Voire Mamoye (pour Mamoye Diarra) ? S’agissant de ce dernier, surtout les jours de grève et /ou de manifestation ! Souvent, la notoriété instaure la familiarité et fait entrer dans nos vies de gens ordinaires des personnalités qui en sont éloignées pour moult raisons. Et la notoriété du Dr Ba Bocar Alpha était évidente. Les multiples hommages qui lui ont été rendus, dont de nombreux par des anonymes sur les réseaux sociaux, en sont un reflet.
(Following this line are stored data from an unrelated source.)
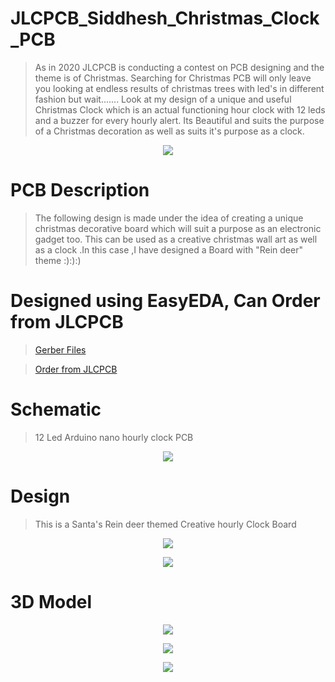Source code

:# JLCPCB_Siddhesh_Christmas_Clock_PCB


> As in 2020 JLCPCB is conducting a contest on PCB designing and the theme is of Christmas. Searching for Christmas PCB will only leave you looking at endless results of christmas trees with led's in different fashion but wait.......
Look at my design of a unique and useful Christmas Clock which is an actual functioning hour clock with 12 leds and a buzzer for every hourly alert. Its Beautiful and suits the purpose of a Christmas decoration as well as suits it's purpose as a clock.


<p align="center">
<img align="center" src="https://github.com/the-non-academic-coder/Christmas-PCB/blob/main/Merry%20Christmas.jpg">
</p>

  
# PCB Description
>The following design is made under the idea of creating a unique christmas decorative board which will suit a purpose as an electronic gadget too. This can be used as a creative christmas wall art as well as a clock .In this case ,I have designed a Board with "Rein deer"  theme :):):)

# Designed using EasyEDA, Can Order from JLCPCB

>[Gerber Files](https://github.com/the-non-academic-coder/Christmas-PCB/blob/main/Gerber_PCB_Christmas_Clock.zip)

> [Order from JLCPCB](https://jlcpcb.com/)


# Schematic

> 12 Led Arduino nano hourly clock PCB 

<p align="center">
<img align="center" src="https://github.com/the-non-academic-coder/Christmas-PCB/blob/main/Schematic_Christmas_PCB_2020-12-18_18-59-03.png">
</p>

# Design
> This is a Santa's Rein deer themed Creative hourly Clock Board

<p align="center">
<img align="center" src="https://github.com/the-non-academic-coder/Christmas-PCB/blob/main/Christmas_PCB_Design.png">
</p>

<p align="center">
<img align="center" src="https://github.com/the-non-academic-coder/Christmas-PCB/blob/main/Christmas_PCB_Design(2).png">
</p>


# 3D Model
<p align="center">
<img align="center"src="https://github.com/the-non-academic-coder/Christmas-PCB/blob/main/Christmas_PCB_3D.png">
</p>

<p align="center">
<img align="center"src="https://github.com/the-non-academic-coder/Christmas-PCB/blob/main/Christmas_PCB_3D(2).png">
</p>

<p align="center">
<img align="center"src="https://github.com/the-non-academic-coder/Christmas-PCB/blob/main/Christmas_PCB_3D(1).png">
</p>

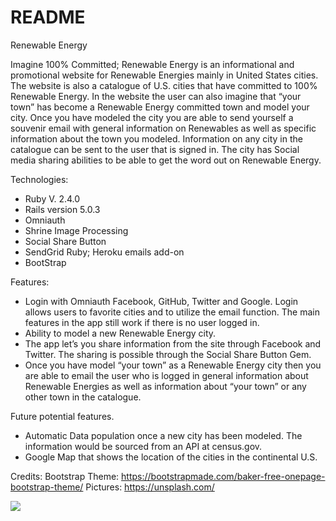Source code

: # README

Renewable Energy

Imagine 100% Committed; Renewable Energy is an informational and promotional website for Renewable Energies mainly in United States cities. The website is also a catalogue of U.S. cities that have committed to 100% Renewable Energy. In the website the user can also imagine that “your town” has become a Renewable Energy committed town and model your city. Once you have modeled the city you are able to send yourself a souvenir email with general information on Renewables as well as specific information about the town you modeled. Information on any city in the catalogue can be sent to the user that is signed in. The city has Social media sharing abilities to be able to get the word out on Renewable Energy.

Technologies:
* Ruby  V. 2.4.0
* Rails version 5.0.3
* Omniauth
* Shrine Image Processing
* Social Share Button
* SendGrid Ruby; Heroku emails add-on
* BootStrap


Features:
* Login with Omniauth Facebook, GitHub, Twitter and Google. Login allows users to favorite cities and to utilize the email function. The main features in the app still work if there is no user logged in.
* Ability to model a new Renewable Energy city.
* The app let’s you share information from the site through Facebook and Twitter. The sharing is possible through the Social Share Button Gem.
* Once you have model “your town” as a Renewable Energy city then you are able to email the user who is logged in general information about Renewable Energies as well as information about “your town” or any other town in the catalogue.

Future potential features.
* Automatic Data population once a new city has been modeled. The information would be sourced from an API at census.gov.
* Google Map that shows the location of the cities in the continental U.S.

Credits:
Bootstrap Theme:
https://bootstrapmade.com/baker-free-onepage-bootstrap-theme/
Pictures:
https://unsplash.com/


![](https://raw.githubusercontent.com/camposja/energy/master/docs/Screen%20Shot%202017-06-18%20at%209.06.24%20PM.png)
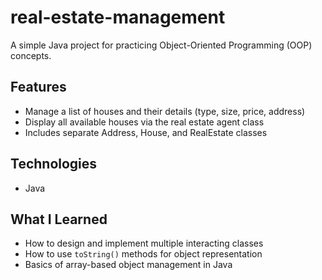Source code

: # real-estate-management
A simple Java project for practicing Object-Oriented Programming (OOP) concepts.
## Features
- Manage a list of houses and their details (type, size, price, address)
- Display all available houses via the real estate agent class
- Includes separate Address, House, and RealEstate classes

## Technologies
- Java

## What I Learned
- How to design and implement multiple interacting classes
- How to use `toString()` methods for object representation
- Basics of array-based object management in Java
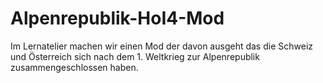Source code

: # Alpenrepublik-HoI4-Mod

Im Lernatelier machen wir einen Mod der davon ausgeht das die Schweiz und Österreich sich nach dem 1. Weltkrieg zur Alpenrepublik zusammengeschlossen haben.

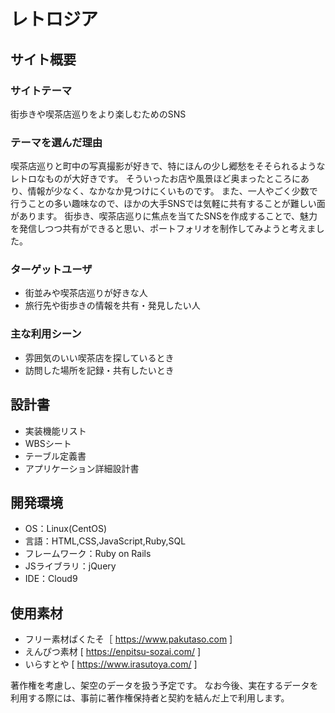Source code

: # レトロジア
## サイト概要
### サイトテーマ
街歩きや喫茶店巡りをより楽しむためのSNS
​
### テーマを選んだ理由
喫茶店巡りと町中の写真撮影が好きで、特にほんの少し郷愁をそそられるようなレトロなものが大好きです。
そういったお店や風景ほど奥まったところにあり、情報が少なく、なかなか見つけにくいものです。
また、一人やごく少数で行うことの多い趣味なので、ほかの大手SNSでは気軽に共有することが難しい面があります。
街歩き、喫茶店巡りに焦点を当てたSNSを作成することで、魅力を発信しつつ共有ができると思い、ポートフォリオを制作してみようと考えました。
​
### ターゲットユーザ
- 街並みや喫茶店巡りが好きな人
- 旅行先や街歩きの情報を共有・発見したい人
​
### 主な利用シーン
- 雰囲気のいい喫茶店を探しているとき
- 訪問した場所を記録・共有したいとき
​
## 設計書
- 実装機能リスト 
- WBSシート 
- テーブル定義書
- アプリケーション詳細設計書
​
## 開発環境
- OS：Linux(CentOS)
- 言語：HTML,CSS,JavaScript,Ruby,SQL
- フレームワーク：Ruby on Rails
- JSライブラリ：jQuery
- IDE：Cloud9
​
## 使用素材
- フリー素材ぱくたそ［ https://www.pakutaso.com ]
- えんぴつ素材 [ https://enpitsu-sozai.com/ ]
- いらすとや  [ https://www.irasutoya.com/ ]

著作権を考慮し、架空のデータを扱う予定です。
なお今後、実在するデータを利用する際には、事前に著作権保持者と契約を結んだ上で利用します。
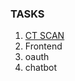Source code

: ### TASKS
1. [CT SCAN](https://www.kaggle.com/andrewmvd/covid19-ct-scans/tasks)
2. Frontend
3. oauth
4. chatbot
Ces lignes se veulent un modeste complément à l’un de ces hommages. Celui, autrement plus informatif, de Ciré Bâ et de Boubacar Diagana. Intitulé « Disparition de Bâ Bocar Alpha. La page des grands bâtisseurs de la Mauritanie se ferme ? », il retrace avec précision le parcours du disparu ; Les signataires l’avaient interviewé des années auparavant. Leur papier pointe ses multiples facettes sans compter son impressionnante plasticité, notamment culturelle. Cette diversité explique dans une large mesure l’ampleur des réactions à la nouvelle de sa mort tant il est vrai qu’il y a toujours plusieurs raisons à un deuil.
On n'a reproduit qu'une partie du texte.